Depois daquele dia, sempre quando ela sorri, peço perdão ao Sol por haver encontrado algo que brilhe mais que sua luz. Confidencio à Lua num canto, que já não há como tê-la de musa para meus versos de homem errante. Agradeço ao vento por me trazer um novo acalento ao peito em forma de poesia. E entrego-me ao mar para que suas ondas naveguem-me sempre ao encontro daquela que me faz feliz.



segunda-feira, 5 de maio de 2014

Deixar partir

Hoje, 05 de maio, seria o aniversário de 59 anos de meu pai. Há pouco mais de um ano, ele dava seu último suspiro deitado em sua cama. Sua saúde nunca foi das melhores, mas os dias se sucediam e eu via como sua vida definhava. Nada podia ter feito. Nada! Nós fazemos o nosso próprio caminho. Não adiantam os conselhos, não adiantam os puxões de orelha, nem pegar pelo braço e querer mostrar qual o melhor caminho que se deve tomar. Talvez o caminho que eu queria não era o mesmo que ele havia escolhido seguir.

Nessa jornada, muitas lágrimas escorreram dos olhos. O coração inquieto, a alma amiudada, a voz sempre embargada. Tropeçando pelo caminho em cada lembrança de objetos, lugares, situações. Cada tropeço uma queda. E, toda vez, a demora de me levantar. Me abraçava a mínimos detalhes do cotidiano que remontavam ao passado e à vida que levava. Não era perfeita. Porém todo o tempo tinha um pilar de sustentação que não deixava a aura baixar. Mas, e depois? "O que será da minha vida sem ele?" - Lembro bem das palavras da minha mãe pouco depois de confirmar-lhe seu adeus. Dia após dia esse "e depois" se repetia. Nessa espera incessante do depois, ia vendo o tempo passando, as pessoas passando, a vida passando... O que não deixava partir era a dor da perda, a dor da ausência, da saudade que teimava em fazer parte de minhas memórias.
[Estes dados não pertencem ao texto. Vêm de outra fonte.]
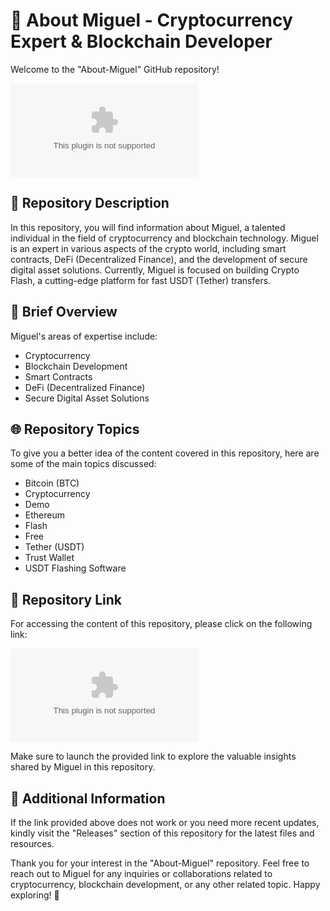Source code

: # 🚀 About Miguel - Cryptocurrency Expert & Blockchain Developer

Welcome to the "About-Miguel" GitHub repository! 

![Miguel](https://github.com/shanabbasi916/About-Miguel/releases/download/v2.0/Software.zip)

## 📁 Repository Description

In this repository, you will find information about Miguel, a talented individual in the field of cryptocurrency and blockchain technology. Miguel is an expert in various aspects of the crypto world, including smart contracts, DeFi (Decentralized Finance), and the development of secure digital asset solutions. Currently, Miguel is focused on building Crypto Flash, a cutting-edge platform for fast USDT (Tether) transfers.

## 📝 Brief Overview

Miguel's areas of expertise include:

- Cryptocurrency
- Blockchain Development
- Smart Contracts
- DeFi (Decentralized Finance)
- Secure Digital Asset Solutions

## 🌐 Repository Topics

To give you a better idea of the content covered in this repository, here are some of the main topics discussed:

- Bitcoin (BTC)
- Cryptocurrency
- Demo
- Ethereum
- Flash
- Free
- Tether (USDT)
- Trust Wallet
- USDT Flashing Software

## 📎 Repository Link

For accessing the content of this repository, please click on the following link: 

[![Download Link](https://github.com/shanabbasi916/About-Miguel/releases/download/v2.0/Software.zip)](https://github.com/shanabbasi916/About-Miguel/releases/download/v2.0/Software.zip)

Make sure to launch the provided link to explore the valuable insights shared by Miguel in this repository.

## 🚩 Additional Information

If the link provided above does not work or you need more recent updates, kindly visit the "Releases" section of this repository for the latest files and resources.

Thank you for your interest in the "About-Miguel" repository. Feel free to reach out to Miguel for any inquiries or collaborations related to cryptocurrency, blockchain development, or any other related topic. Happy exploring! 🌟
O que eu jamais imaginaria era que eu precisasse perder outra coisa para perceber que necessitava domar essa dor em mim. Que eu não estava verdadeiramente pronto para assumir um outro papel de relevância se não deixasse, antes, partir o que me prendia às lembranças. Tenho buscado trabalhar meu espírito e assim lidar melhor com o mundo à minha volta. Tenho deixado a saudade somente para o que um dia volta. Para todo o resto, as lembranças desempenham a sua função. Jamais perderá a importância o que meu pai representou em minha vida, mas hoje já consigo não chorar ao lembrar de seu rosto. É preciso deixar partir. No coração deixo espaço agora só ao que está por vir.